Based on prior knowledge, we can analyze the relationship between the feature 'pdays' and the task of whether the client subscribes to a term deposit. 

In this case, the feature 'pdays' represents the number of days that have passed since the client was last contacted from a previous campaign. We can assume that if the value of 'pdays' is high, it indicates that the client was contacted a long time ago, whereas a low value indicates recent contact.

To analyze the relationship, we can consider typical values for each target class ('no' and 'yes'). Let's define a high value for 'pdays' as any value greater than 300, a low value as any value less than or equal to 10, and typical values within the range of 11 to 300.

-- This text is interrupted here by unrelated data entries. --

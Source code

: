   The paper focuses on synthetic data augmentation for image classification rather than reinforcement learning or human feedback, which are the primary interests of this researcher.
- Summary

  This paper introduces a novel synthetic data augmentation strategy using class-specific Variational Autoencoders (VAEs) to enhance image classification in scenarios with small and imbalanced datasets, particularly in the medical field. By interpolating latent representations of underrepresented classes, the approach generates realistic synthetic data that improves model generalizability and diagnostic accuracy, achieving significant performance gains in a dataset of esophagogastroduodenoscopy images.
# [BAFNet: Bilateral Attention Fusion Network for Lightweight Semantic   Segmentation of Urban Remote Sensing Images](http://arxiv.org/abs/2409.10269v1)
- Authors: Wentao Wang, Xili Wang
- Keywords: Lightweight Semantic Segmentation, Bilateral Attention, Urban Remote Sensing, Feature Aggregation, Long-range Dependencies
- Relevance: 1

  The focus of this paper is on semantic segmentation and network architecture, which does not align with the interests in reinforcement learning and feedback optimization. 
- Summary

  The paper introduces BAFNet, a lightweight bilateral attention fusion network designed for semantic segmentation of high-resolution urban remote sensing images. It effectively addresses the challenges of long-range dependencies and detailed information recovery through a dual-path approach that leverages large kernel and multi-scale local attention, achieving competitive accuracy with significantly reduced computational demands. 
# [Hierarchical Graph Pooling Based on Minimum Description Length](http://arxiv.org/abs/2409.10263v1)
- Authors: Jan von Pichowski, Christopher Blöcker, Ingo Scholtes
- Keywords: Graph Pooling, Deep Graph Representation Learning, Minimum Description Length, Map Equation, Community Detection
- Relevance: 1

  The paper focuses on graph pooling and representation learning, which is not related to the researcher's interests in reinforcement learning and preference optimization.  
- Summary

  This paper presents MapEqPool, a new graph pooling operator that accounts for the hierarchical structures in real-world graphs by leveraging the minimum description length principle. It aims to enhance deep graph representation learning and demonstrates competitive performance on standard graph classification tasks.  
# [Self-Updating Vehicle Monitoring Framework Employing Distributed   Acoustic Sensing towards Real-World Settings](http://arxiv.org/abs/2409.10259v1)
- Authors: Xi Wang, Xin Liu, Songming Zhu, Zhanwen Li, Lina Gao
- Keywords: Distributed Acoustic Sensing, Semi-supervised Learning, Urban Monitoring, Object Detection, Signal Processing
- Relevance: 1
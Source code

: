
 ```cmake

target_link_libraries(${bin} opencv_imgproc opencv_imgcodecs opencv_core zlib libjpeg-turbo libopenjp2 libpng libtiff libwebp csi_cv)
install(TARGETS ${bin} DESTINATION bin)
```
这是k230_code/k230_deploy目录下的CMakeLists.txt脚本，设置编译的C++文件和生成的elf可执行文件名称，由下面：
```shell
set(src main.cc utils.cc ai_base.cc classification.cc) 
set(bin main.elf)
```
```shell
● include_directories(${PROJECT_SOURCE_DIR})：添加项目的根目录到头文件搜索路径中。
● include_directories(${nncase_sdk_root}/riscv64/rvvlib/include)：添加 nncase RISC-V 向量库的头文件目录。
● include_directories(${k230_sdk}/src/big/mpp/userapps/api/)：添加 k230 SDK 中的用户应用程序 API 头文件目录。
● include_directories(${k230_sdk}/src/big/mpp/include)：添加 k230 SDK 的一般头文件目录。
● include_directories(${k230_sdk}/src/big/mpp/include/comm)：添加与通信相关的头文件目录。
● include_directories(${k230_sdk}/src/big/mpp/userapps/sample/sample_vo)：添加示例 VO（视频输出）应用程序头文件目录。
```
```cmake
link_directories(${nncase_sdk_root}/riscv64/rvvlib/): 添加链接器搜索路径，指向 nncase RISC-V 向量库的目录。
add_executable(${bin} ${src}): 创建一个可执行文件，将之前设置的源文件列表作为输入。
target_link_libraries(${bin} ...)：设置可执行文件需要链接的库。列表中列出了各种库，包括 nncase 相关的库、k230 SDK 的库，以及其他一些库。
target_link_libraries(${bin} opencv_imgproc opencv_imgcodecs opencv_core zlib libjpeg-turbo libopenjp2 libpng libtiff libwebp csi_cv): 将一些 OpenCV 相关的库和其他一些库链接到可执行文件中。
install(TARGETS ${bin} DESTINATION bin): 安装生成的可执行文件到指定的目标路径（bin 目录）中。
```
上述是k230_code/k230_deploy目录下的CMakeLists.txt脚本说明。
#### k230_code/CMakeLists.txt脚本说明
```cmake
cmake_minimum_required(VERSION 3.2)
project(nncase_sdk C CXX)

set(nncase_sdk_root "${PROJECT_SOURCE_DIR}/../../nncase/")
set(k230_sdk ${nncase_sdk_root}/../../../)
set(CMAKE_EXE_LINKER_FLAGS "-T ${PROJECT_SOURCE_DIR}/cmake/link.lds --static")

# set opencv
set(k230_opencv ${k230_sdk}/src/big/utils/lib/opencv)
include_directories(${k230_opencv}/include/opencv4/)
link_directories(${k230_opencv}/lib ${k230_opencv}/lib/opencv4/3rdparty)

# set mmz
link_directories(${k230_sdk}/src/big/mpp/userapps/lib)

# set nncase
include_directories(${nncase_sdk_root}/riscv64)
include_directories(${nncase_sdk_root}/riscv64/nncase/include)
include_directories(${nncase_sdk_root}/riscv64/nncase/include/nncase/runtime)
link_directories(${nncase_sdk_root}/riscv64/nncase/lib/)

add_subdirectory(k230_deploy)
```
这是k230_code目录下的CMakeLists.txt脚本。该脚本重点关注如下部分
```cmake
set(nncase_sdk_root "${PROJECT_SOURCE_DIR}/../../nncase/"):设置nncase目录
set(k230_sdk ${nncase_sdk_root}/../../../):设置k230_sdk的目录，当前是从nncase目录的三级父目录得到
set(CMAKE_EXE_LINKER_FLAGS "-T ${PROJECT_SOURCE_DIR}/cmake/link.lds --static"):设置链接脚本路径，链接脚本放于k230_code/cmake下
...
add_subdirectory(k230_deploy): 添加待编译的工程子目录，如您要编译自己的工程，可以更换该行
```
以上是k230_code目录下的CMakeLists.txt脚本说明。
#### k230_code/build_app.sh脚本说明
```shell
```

Based on this analysis, we can create the following dictionary:

```json
{
	"no": [900.0, 400.0, 800.0, 700.0, 600.0],
	"yes": [1.0, 3.0, 2.0, 4.0, 6.0]
}
```

In the dictionary above, the 'no' class includes typical values for 'pdays' that are considered high, such as 900.0, 400.0, 800.0, 700.0, and 600.0. On the other hand, the 'yes' class includes typical values for 'pdays' that are considered low, such as 1.0, 3.0, 2.0, 4.0, and 6.0.

Please note that these values are hypothetical and should be interpreted based on the specific data and context.